So tell me about how you chose Brandon Sanderson to finish the series.

Harriet McDougal

Brandon Sanderson wrote a very beautiful eulogy for my husband on his web site. And a friend of mine was browsing around on the web, and saw it, printed it out—I’m not really a Luddite, but I’m computer resistant, you might say—and put it in front of me and said, “You really need to read this.” And it was just a beautiful eulogy, in which he said he’d been reading Jordan since his middle teens, that Jordan had inspired him to become a fantasy writer. I believe he said that one reason his characters stay in one spot is that he felt he could never do the ‘haring across the landscape’ kind of fantasy that Robert Jordan did any better than Robert Jordan had done it.

Anyway, he was very loving towards the series. And I called Tom Doherty—Brandon was being published by Tor and said that one reason he wanted Tor was that it was Robert Jordan’s publisher. So I got hold a copy of Mistborn , and spoke to Tom about his sales numbers, too. I was really tired and after I’d read about 47 pages, I fell asleep, which is no fault of the book—it was my exhaustion. When I woke up, the characters, the situation, the conflicts were all clear in my mind. And I thought, “Yeah, this guy can do it.” And I called Tom to tell him that was my opinion, and Tom said, “You don’t think you ought to read the whole book ? It’s an important decision.” And I said, “Well yes, if I were hiring him to write a Brandon Sanderson novel, but I’m not. I’m hiring him to write a Robert Jordan novel.” And we moused around a little bit, trying to think is there anybody that should be considered. And then after a while I called Brandon and said we were developing a short list—I didn’t tell him how short the list was—but would he be interested in being on it. And he said he would. And a couple of weeks go by, and then we said, “Okay, you’ve got it.”

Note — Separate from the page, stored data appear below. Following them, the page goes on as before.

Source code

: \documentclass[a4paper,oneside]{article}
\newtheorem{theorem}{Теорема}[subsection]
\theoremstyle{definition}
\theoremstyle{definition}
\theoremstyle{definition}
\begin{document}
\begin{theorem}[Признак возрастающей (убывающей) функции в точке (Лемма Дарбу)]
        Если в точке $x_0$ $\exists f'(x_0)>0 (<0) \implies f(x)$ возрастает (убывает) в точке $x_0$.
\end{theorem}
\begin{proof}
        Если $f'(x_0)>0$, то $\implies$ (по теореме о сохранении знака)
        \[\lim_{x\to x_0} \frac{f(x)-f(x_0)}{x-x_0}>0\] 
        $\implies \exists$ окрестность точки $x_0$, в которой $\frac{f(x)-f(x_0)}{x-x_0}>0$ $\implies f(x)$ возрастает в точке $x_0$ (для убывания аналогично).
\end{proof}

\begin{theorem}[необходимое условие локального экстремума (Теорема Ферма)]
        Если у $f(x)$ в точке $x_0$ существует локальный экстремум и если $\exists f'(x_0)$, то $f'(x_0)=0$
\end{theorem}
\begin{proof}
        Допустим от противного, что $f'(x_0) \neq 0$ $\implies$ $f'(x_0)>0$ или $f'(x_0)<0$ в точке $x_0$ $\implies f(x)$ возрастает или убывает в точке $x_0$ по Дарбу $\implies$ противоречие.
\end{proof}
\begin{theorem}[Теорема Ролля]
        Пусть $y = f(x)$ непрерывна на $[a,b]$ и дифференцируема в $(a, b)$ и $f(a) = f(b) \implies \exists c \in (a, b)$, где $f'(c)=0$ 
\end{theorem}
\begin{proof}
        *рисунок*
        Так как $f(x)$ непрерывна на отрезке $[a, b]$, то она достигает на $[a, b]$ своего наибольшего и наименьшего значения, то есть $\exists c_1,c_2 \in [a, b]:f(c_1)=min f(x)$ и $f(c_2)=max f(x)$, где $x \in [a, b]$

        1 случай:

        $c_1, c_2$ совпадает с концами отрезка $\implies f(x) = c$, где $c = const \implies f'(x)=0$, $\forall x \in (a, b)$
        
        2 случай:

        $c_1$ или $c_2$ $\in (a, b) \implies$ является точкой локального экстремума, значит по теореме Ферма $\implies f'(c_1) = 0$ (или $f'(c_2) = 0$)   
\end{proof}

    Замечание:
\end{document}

And Brandon came east—he lives in Utah, but he came to Charleston—and I picked him up at the airport and brought him back to my house, and said, “Well, I have some soup for your supper.” He said, “What I’d really like is the end.” The end of the series—(laughs)—the material my husband had left. I said, “Okay. Here. Let me know when you’re ready for your soup.” So that’s how that started.